As evident from the foregoing discussion, Burgess I addressed the issue of whether the trial court erred in granting the HOA’s and Ms. Burka’s motion to dismiss. The argument Mr. Burgess makes to support his second issue —whether the trial court erred in granting the HOA’s and Ms. Burka’s motion to dismiss—is based on the same set of facts at issue in Burgess I. Furthermore, his argument remains essentially the same—that the trial court erred in granting the HOA’s and Ms. Burka’s motion to dismiss. Our Supreme Court has recognized that “[t]here are limited circumstances which may justify reconsideration of an issue which was [an] issue decided in a prior appeal,” but none of those limited circumstances are present in this case. Memphis Publ’g Co., 975 S.W.2d at 306. The law of the case doctrine, therefore, prohibits us from reconsidering the issue of whether the trial court erred in granting the HOA’s and Ms. Burka’s motion to dismiss.

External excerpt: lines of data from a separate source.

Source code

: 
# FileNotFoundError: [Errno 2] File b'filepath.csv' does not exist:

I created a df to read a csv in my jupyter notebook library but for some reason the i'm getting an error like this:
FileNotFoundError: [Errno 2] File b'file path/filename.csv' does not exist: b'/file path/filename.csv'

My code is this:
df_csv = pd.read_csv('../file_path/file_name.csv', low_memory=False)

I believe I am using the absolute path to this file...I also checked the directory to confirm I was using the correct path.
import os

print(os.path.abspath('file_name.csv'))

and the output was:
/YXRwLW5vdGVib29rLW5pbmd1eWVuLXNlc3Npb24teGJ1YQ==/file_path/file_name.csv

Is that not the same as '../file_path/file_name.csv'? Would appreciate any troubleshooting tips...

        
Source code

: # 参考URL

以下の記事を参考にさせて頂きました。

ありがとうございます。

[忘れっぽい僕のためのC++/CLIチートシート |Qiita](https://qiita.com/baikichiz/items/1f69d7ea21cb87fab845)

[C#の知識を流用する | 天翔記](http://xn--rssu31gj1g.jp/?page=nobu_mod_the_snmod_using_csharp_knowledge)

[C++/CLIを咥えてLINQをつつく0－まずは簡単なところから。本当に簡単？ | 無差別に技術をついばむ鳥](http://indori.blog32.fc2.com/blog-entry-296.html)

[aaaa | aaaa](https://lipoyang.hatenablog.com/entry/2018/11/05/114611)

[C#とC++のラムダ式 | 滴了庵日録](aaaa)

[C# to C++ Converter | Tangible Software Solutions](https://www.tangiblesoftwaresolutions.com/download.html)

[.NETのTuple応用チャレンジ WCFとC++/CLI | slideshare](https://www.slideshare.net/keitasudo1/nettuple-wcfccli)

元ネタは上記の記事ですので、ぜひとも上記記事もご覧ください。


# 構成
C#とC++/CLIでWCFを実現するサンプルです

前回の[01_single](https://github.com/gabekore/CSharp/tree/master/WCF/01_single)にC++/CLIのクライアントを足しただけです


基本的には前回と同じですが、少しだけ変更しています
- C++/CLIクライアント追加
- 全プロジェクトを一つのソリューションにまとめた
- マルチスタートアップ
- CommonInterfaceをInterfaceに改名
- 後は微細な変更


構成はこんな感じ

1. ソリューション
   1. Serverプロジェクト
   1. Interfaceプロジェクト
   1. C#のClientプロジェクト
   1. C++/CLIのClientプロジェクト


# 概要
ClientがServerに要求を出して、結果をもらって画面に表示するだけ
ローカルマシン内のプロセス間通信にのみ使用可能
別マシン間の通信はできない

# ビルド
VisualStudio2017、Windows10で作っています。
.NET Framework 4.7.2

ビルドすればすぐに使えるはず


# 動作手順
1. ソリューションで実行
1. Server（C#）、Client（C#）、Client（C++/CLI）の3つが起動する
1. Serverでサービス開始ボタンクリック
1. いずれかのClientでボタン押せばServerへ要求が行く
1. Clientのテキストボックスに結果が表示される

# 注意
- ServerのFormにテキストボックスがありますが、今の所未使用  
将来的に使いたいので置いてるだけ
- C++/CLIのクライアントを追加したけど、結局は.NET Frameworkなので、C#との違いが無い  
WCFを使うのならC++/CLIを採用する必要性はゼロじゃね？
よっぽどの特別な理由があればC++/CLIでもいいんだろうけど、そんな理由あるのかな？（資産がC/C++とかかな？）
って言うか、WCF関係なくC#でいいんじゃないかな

The third issue Mr. Burgess raises in this appeal concerns whether the general sessions court and the trial court failed to “comply with the statutory intent of the legislature regarding TCA 16-15-732.” In Burgess I, we addressed Mr. Burgess’s adamant contention that the case should not have been removed from the general sessions court pursuant to Tenn. Code Ann. § 16-15-732 because the Defendants never filed an answer expressly setting forth any of the legal justifications for removal that are identified in the removal statute. Burgess I, 2023 WL 142392, at *5. We rejected Mr. Burgess’s contention, holding that it was not necessary for the defendants to file an answer expressly setting forth the legal justifications listed in the statute. Rather, we concluded that the case was properly removed from the general sessions court because Mr. Fowler’s affidavit, filed in support of the motion to remove, provided sufficient information to satisfy the requirements of Tenn. Code Ann. § 16-15-732. Id. at *6.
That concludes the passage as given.